* _TASK TO COMPLETE_: Among the entries below, find the lines holding "linki" and copy them.

* _GIVEN RECORDS_:
-------

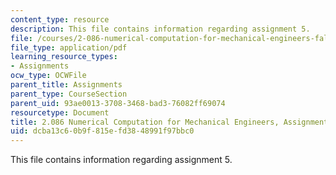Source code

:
 ```yaml
---
content_type: resource
description: This file contains information regarding assignment 5.
file: /courses/2-086-numerical-computation-for-mechanical-engineers-fall-2014/dcba13c60b9f815efd3848991f97bbc0_MIT2_086F14_Assignment_5.pdf
file_type: application/pdf
learning_resource_types:
- Assignments
ocw_type: OCWFile
parent_title: Assignments
parent_type: CourseSection
parent_uid: 93ae0013-3708-3468-bad3-76082ff69074
resourcetype: Document
title: 2.086 Numerical Computation for Mechanical Engineers, Assignment 5
uid: dcba13c6-0b9f-815e-fd38-48991f97bbc0
---
```

This file contains information regarding assignment 5.

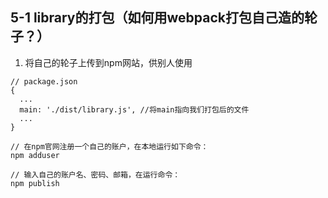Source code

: ## 5-1 library的打包（如何用webpack打包自己造的轮子？）

1. 将自己的轮子上传到npm网站，供别人使用
```
// package.json
{
  ...
  main: './dist/library.js', //将main指向我们打包后的文件
  ...
}

// 在npm官网注册一个自己的账户，在本地运行如下命令：
npm adduser

// 输入自己的账户名、密码、邮箱，在运行命令：
npm publish

```

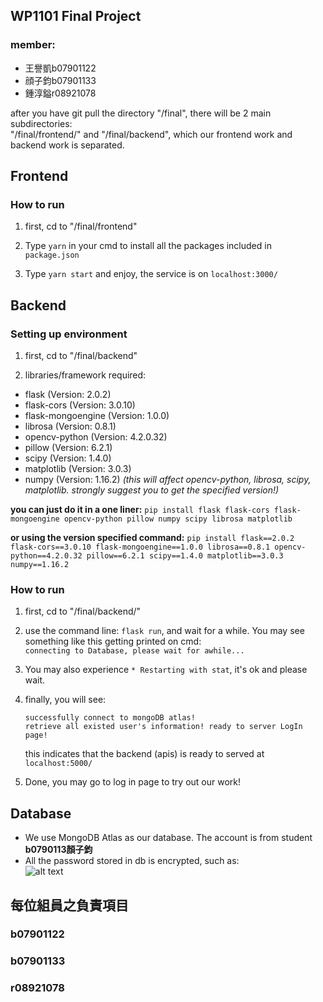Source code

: ## WP1101 Final Project

### member:
- 王譽凱b07901122
- 顔子鈞b07901133
- 鍾淳鎰r08921078


after you have git pull the directory "/final", there will be 2 main subdirectories:  
"/final/frontend/" and "/final/backend", which our frontend work and backend work is separated.

## Frontend

### How to run
1. first, cd to "/final/frontend"

2. Type ```yarn``` in your cmd to install all the packages included in ```package.json```

3. Type ```yarn start``` and enjoy, the service is on ```localhost:3000/```

## Backend

### Setting up environment

1. first, cd to "/final/backend"

2. libraries/framework required:
- flask (Version: 2.0.2)
- flask-cors (Version: 3.0.10)
- flask-mongoengine (Version: 1.0.0)
- librosa (Version: 0.8.1)
- opencv-python (Version: 4.2.0.32)
- pillow (Version: 6.2.1)
- scipy (Version: 1.4.0)
- matplotlib (Version: 3.0.3)
- numpy (Version: 1.16.2) *(this will affect opencv-python, librosa, scipy, matplotlib. strongly suggest you to get the specified version!)*  
  
**you can just do it in a one liner:**
```pip install flask flask-cors flask-mongoengine opencv-python pillow numpy scipy librosa matplotlib```  
  
**or using the version specified command:**
```pip install flask==2.0.2 flask-cors==3.0.10 flask-mongoengine==1.0.0 librosa==0.8.1 opencv-python==4.2.0.32 pillow==6.2.1 scipy==1.4.0 matplotlib==3.0.3 numpy==1.16.2```

### How to run 

1. first, cd to "/final/backend/"

2. use the command line: ```flask run```, and wait for a while. You may see something like this getting printed on cmd:  
   ```connecting to Database, please wait for awhile...```

3. You may also experience ```* Restarting with stat```, it's ok and please wait.

4. finally, you will see:  
    ```
    successfully connect to mongoDB atlas!  
    retrieve all existed user's information! ready to server LogIn page!
    ```
    this indicates that the backend (apis) is ready to served at ```localhost:5000/```

5. Done, you may go to log in page to try out our work!

## Database

- We use MongoDB Atlas as our database. The account is from student **b0790113顏子鈞**
- All the password stored in db is encrypted, such as:  
![alt text](./mongodb.JPG?raw=true)


## 每位組員之負責項目
### b07901122


### b07901133


### r08921078
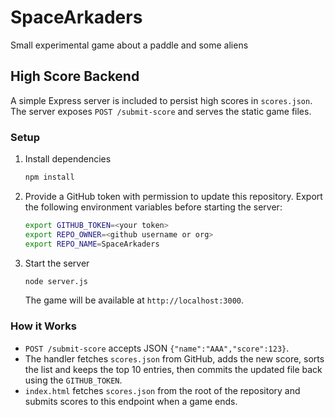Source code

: # SpaceArkaders
Small experimental game about a paddle and some aliens

## High Score Backend

A simple Express server is included to persist high scores in `scores.json`. The
server exposes `POST /submit-score` and serves the static game files.

### Setup
1. Install dependencies
   ```bash
   npm install
   ```
2. Provide a GitHub token with permission to update this repository. Export the
   following environment variables before starting the server:
   ```bash
   export GITHUB_TOKEN=<your token>
   export REPO_OWNER=<github username or org>
   export REPO_NAME=SpaceArkaders
   ```
3. Start the server
   ```bash
   node server.js
   ```
   The game will be available at `http://localhost:3000`.

### How it Works
* `POST /submit-score` accepts JSON `{"name":"AAA","score":123}`.
* The handler fetches `scores.json` from GitHub, adds the new score, sorts the
  list and keeps the top 10 entries, then commits the updated file back using
  the `GITHUB_TOKEN`.
* `index.html` fetches `scores.json` from the root of the repository and submits
  scores to this endpoint when a game ends.
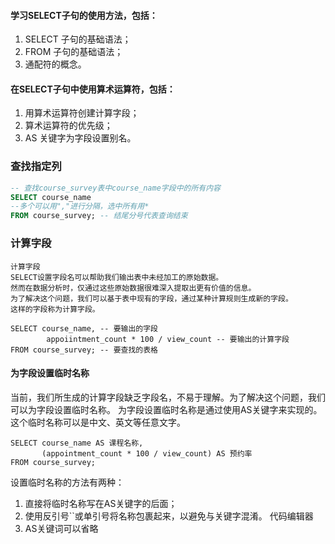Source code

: #### 学习SELECT子句的使用方法，包括：

1. SELECT 子句的基础语法；
2. FROM 子句的基础语法；
3. 通配符的概念。

#### 在SELECT子句中使用算术运算符，包括：

1. 用算术运算符创建计算字段；
2. 算术运算符的优先级；
3. AS 关键字为字段设置别名。

### 查找指定列
```sql
-- 查找course_survey表中course_name字段中的所有内容
SELECT course_name
--多个可以用","进行分隔，选中所有用*
FROM course_survey; -- 结尾分号代表查询结束
```

### 计算字段

	计算字段
	SELECT设置字段名可以帮助我们输出表中未经加工的原始数据。
	然而在数据分析时，仅通过这些原始数据很难深入提取出更有价值的信息。
	为了解决这个问题，我们可以基于表中现有的字段，通过某种计算规则生成新的字段。
	这样的字段称为计算字段。

```
SELECT course_name, -- 要输出的字段
		appoiintment_count * 100 / view_count -- 要输出的计算字段
FROM course_survey; -- 要查找的表格
```

#### 为字段设置临时名称

当前，我们所生成的计算字段缺乏字段名，不易于理解。为了解决这个问题，我们可以为字段设置临时名称。
为字段设置临时名称是通过使用AS关键字来实现的。这个临时名称可以是中文、英文等任意文字。
```
SELECT course_name AS 课程名称, 
       (appointment_count * 100 / view_count) AS 预约率
FROM course_survey;
```

设置临时名称的方法有两种：

1. 直接将临时名称写在AS关键字的后面；
2. 使用反引号``或单引号将名称包裹起来，以避免与关键字混淆。
代码编辑器
3. AS关键词可以省略


<!--stackedit_data:
eyJoaXN0b3J5IjpbNjE5NDk4MDgzLC0xNzY4NzU0MzUwLC0xND
Q5MDIwMDIwLC0xMTE1MzM3ODc4XX0=
-->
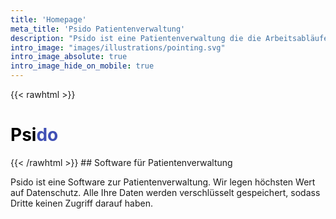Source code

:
 ```yaml
---
title: 'Homepage'
meta_title: 'Psido Patientenverwaltung'
description: "Psido ist eine Patientenverwaltung die die Arbeitsabläufe von Menschen in freier Praxis beschleunigt."
intro_image: "images/illustrations/pointing.svg"
intro_image_absolute: true
intro_image_hide_on_mobile: true
---
```


{{< rawhtml >}}
<h1>
  <span style="color: black;">Psi</span><span style="color: #4050B5;">do</span>
</h1>
{{< /rawhtml >}}
## Software für Patientenverwaltung

Psido ist eine Software zur Patientenverwaltung. Wir legen höchsten Wert auf Datenschutz. Alle Ihre Daten werden verschlüsselt gespeichert, sodass Dritte keinen Zugriff darauf haben.


<!--
## Sicherheit zuerst!

- Alle Ihre Daten werden verschlüsselt gespeichert sodas Dritte keinen Zugriff darauf haben. Die Daten liegen in der Europäischen Union.
- Ihre Anmeldung in Psido passiert mittels "Zwei Faktor Authentifizierung", das bedeutet die Anmeldung in Psido ist sehr gut vor Angreifern geschützt.
- Psido ist eine Web-App, das bedeutet dass Sie sich nicht um Software Updates kümmern müssen, Ihre Software ist automatisch am letzten Stand!
- Wir erledigen die Datensicherung aller Ihrer Daten automatisch für Sie. Sie bekommen ein Sorglos-Paket für Ihre Patientenverwaltung.
-->
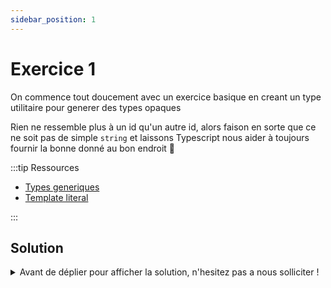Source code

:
 ```yaml
---
sidebar_position: 1
---
```


# Exercice 1

On commence tout doucement avec un exercice basique en creant un type utilitaire pour generer des types opaques

Rien ne ressemble plus à un id qu'un autre id, alors faison en sorte que ce ne soit pas de simple `string` et laissons Typescript nous aider à toujours fournir la bonne donné au bon endroit 💪

:::tip Ressources

- [Types generiques](../typescript/generic.md)
- [Template literal](../typescript/template-literal.md)

:::

## Solution

<details>
  <summary>Avant de déplier pour afficher la solution, n'hesitez pas a nous solliciter ! </summary>

    ```ts
    export type UUID<T extends string> = Opaque<string, `${T}_uuid`>;
    ```

</details>
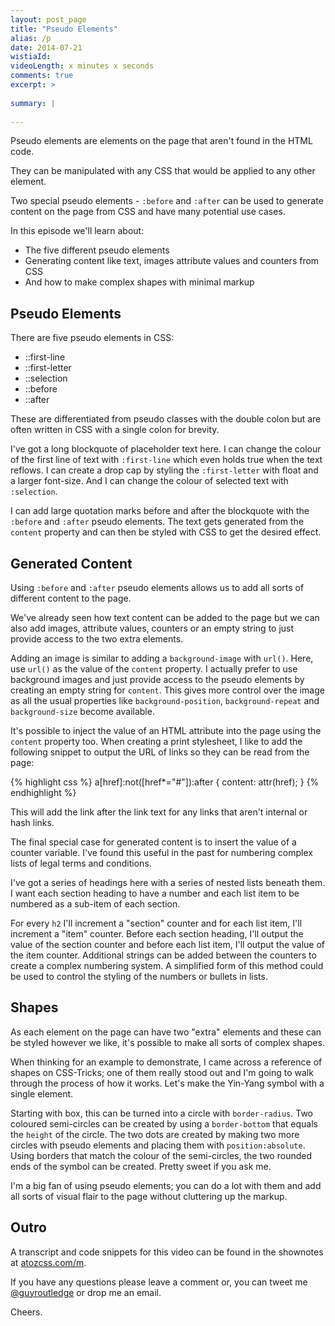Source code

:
 ```yaml
---
layout: post_page
title: "Pseudo Elements"
alias: /p
date: 2014-07-21
wistiaId: 
videoLength: x minutes x seconds
comments: true
excerpt: >
  
summary: |
  
---
```


Pseudo elements are elements on the page that aren't found in the HTML
code.

They can be manipulated with any CSS that would be applied to any other
element.

Two special pseudo elements - `:before` and `:after` can be used to
generate content on the page from CSS and have many potential use cases.

In this episode we'll learn about:

* The five different pseudo elements
* Generating content like text, images attribute values and counters from CSS
* And how to make complex shapes with minimal markup

## Pseudo Elements

There are five pseudo elements in CSS:

* ::first-line
* ::first-letter
* ::selection
* ::before
* ::after

These are differentiated from pseudo classes with the double colon but
are often written in CSS with a single colon for brevity.

I've got a long blockquote of placeholder text here. I can change the
colour of the first line of text with `:first-line` which even holds
true when the text reflows. I can create a drop cap by styling the
`:first-letter` with float and a larger font-size. And I can change the
colour of selected text with `:selection`.

I can add large quotation marks before and after the blockquote with the
`:before` and `:after` pseudo elements. The text gets generated from the
`content` property and can then be styled with CSS to get the desired
effect.

## Generated Content

Using `:before` and `:after` pseudo elements allows us to add all sorts
of different content to the page.

We've already seen how text content can be added to the page but we can
also add images, attribute values, counters or an empty string to
just provide access to the two extra elements.

Adding an image is similar to adding a `background-image` with `url()`.
Here, use `url()` as the value of the `content` property. I actually
prefer to use background images and just provide access to the pseudo
elements by creating an empty string for `content`. This gives more
control over the image as all the usual properties like
`background-position`, `background-repeat` and `background-size` become
available.

It's possible to inject the value of an HTML attribute into the page
using the `content` property too. When creating a print stylesheet,
I like to add the following snippet to output the URL of links so they
can be read from the page:

{% highlight css %}
a[href]:not([href*="#"]):after {
	content: attr(href);
}
{% endhighlight %}

This will add the link after the link text for any links that aren't
internal or hash links.

The final special case for generated content is to insert the value of
a counter variable. I've found this useful in the past for numbering
complex lists of legal terms and conditions.

I've got a series of headings here with a series of nested lists beneath
them. I want each section heading to have a number and each list item to be
numbered as a sub-item of each section.

For every `h2` I'll increment a "section" counter and for each list item, 
I'll increment a "item" counter. Before each section heading, I'll
output the value of the section counter and before each list item, I'll
output the value of the item counter. Additional strings can be added
between the counters to create a complex numbering system. A simplified
form of this method could be used to control the styling of the numbers
or bullets in lists.

## Shapes

As each element on the page can have two "extra" elements and these can
be styled however we like, it's possible to make all sorts of complex
shapes.

When thinking for an example to demonstrate, I came across a reference of
shapes on CSS-Tricks; one of them really stood out and I'm going to walk
through the process of how it works. Let's make the Yin-Yang symbol with
a single element.

Starting with box, this can be turned into a circle with
`border-radius`. Two coloured semi-circles can be created by using
a `border-bottom` that equals the `height` of the circle. The two dots
are created by making two more circles with pseudo elements and
placing them with `position:absolute`. Using borders that match the
colour of the semi-circles, the two rounded ends of the symbol can be
created. Pretty sweet if you ask me.

I'm a big fan of using pseudo elements; you can do a lot with them and
add all sorts of visual flair to the page without cluttering up the
markup.

## Outro

A transcript and code snippets for this video can be found in the
shownotes at [atozcss.com/m](http://www.atozcss.com/m).

If you have any questions please leave a comment or, you can tweet me
[@guyroutledge](http://www.twitter.com/guyroutledge) or drop me an
email.

Cheers.
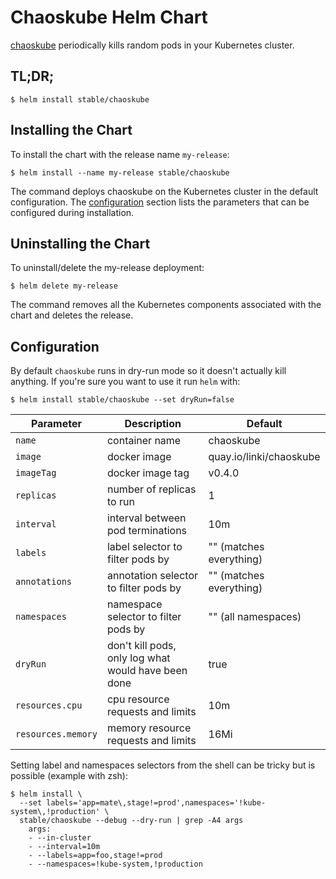 # Chaoskube Helm Chart

[chaoskube](https://github.com/linki/chaoskube) periodically kills random pods in your Kubernetes cluster.

## TL;DR;

```console
$ helm install stable/chaoskube
```

## Installing the Chart

To install the chart with the release name `my-release`:

```console
$ helm install --name my-release stable/chaoskube
```

The command deploys chaoskube on the Kubernetes cluster in the default configuration. The [configuration](#configuration) section lists the parameters that can be configured during installation.

## Uninstalling the Chart

To uninstall/delete the my-release deployment:

```console
$ helm delete my-release
```

The command removes all the Kubernetes components associated with the chart and deletes the release.

## Configuration

By default `chaoskube` runs in dry-run mode so it doesn't actually kill anything.
If you're sure you want to use it run `helm` with:

```console
$ helm install stable/chaoskube --set dryRun=false
```

| Parameter                 | Description                                         | Default                           |
|---------------------------|-----------------------------------------------------|-----------------------------------|
| `name`                    | container name                                      | chaoskube                         |
| `image`                   | docker image                                        | quay.io/linki/chaoskube           |
| `imageTag`                | docker image tag                                    | v0.4.0                            |
| `replicas`                | number of replicas to run                           | 1                                 |
| `interval`                | interval between pod terminations                   | 10m                               |
| `labels`                  | label selector to filter pods by                    | "" (matches everything)           |
| `annotations`             | annotation selector to filter pods by               | "" (matches everything)           |
| `namespaces`              | namespace selector to filter pods by                | "" (all namespaces)               |
| `dryRun`                  | don't kill pods, only log what would have been done | true                              |
| `resources.cpu`           | cpu resource requests and limits                    | 10m                               |
| `resources.memory`        | memory resource requests and limits                 | 16Mi                              |

Setting label and namespaces selectors from the shell can be tricky but is possible (example with zsh):

```console
$ helm install \
  --set labels='app=mate\,stage!=prod',namespaces='!kube-system\,!production' \
  stable/chaoskube --debug --dry-run | grep -A4 args
    args:
    - --in-cluster
    - --interval=10m
    - --labels=app=foo,stage!=prod
    - --namespaces=!kube-system,!production
```
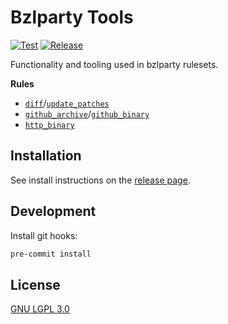 # Bzlparty Tools

[![Test](https://github.com/bzlparty/tools/actions/workflows/test.yaml/badge.svg?branch=main&event=push)](https://github.com/bzlparty/tools/actions/workflows/test.yaml)
[![Release](https://img.shields.io/github/v/release/bzlparty/tools?label=Release)](https://github.com/bzlparty/tools/releases/latest)

Functionality and tooling used in bzlparty rulesets.

**Rules**

- [`diff`](/docs/diff.md#diff)/[`update_patches`](/docs/diff.md#update_patches)
- [`github_archive`](/docs/github.md#github_archive)/[`github_binary`](/docs/github.md#github_binary)
- [`http_binary`](/docs/http.md#http_binary)

## Installation

See install instructions on the [release page](https://github.com/bzlparty/tools/releases).

## Development

Install git hooks:

```bash
pre-commit install
```

## License

[GNU LGPL 3.0](/LICENSE)
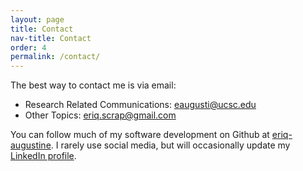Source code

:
 ```yaml
---
layout: page
title: Contact
nav-title: Contact
order: 4
permalink: /contact/
---
```


The best way to contact me is via email:
 - Research Related Communications: [eaugusti@ucsc.edu](mailto:eaugusti@ucsc.edu)
 - Other Topics: [eriq.scrap@gmail.com](mailto:eriq.scrap@gmail.com)

You can follow much of my software development on Github at [eriq-augustine](https://github.com/eriq-augustine).
I rarely use social media, but will occasionally update my [LinkedIn profile](https://www.linkedin.com/in/eriq-augustine-77153921).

-------

* _TASK OUTPUT_:
[chaoskube](https://github.com/linki/chaoskube) periodically kills random pods in your Kubernetes cluster.
| `image`                   | docker image                                        | quay.io/linki/chaoskube           |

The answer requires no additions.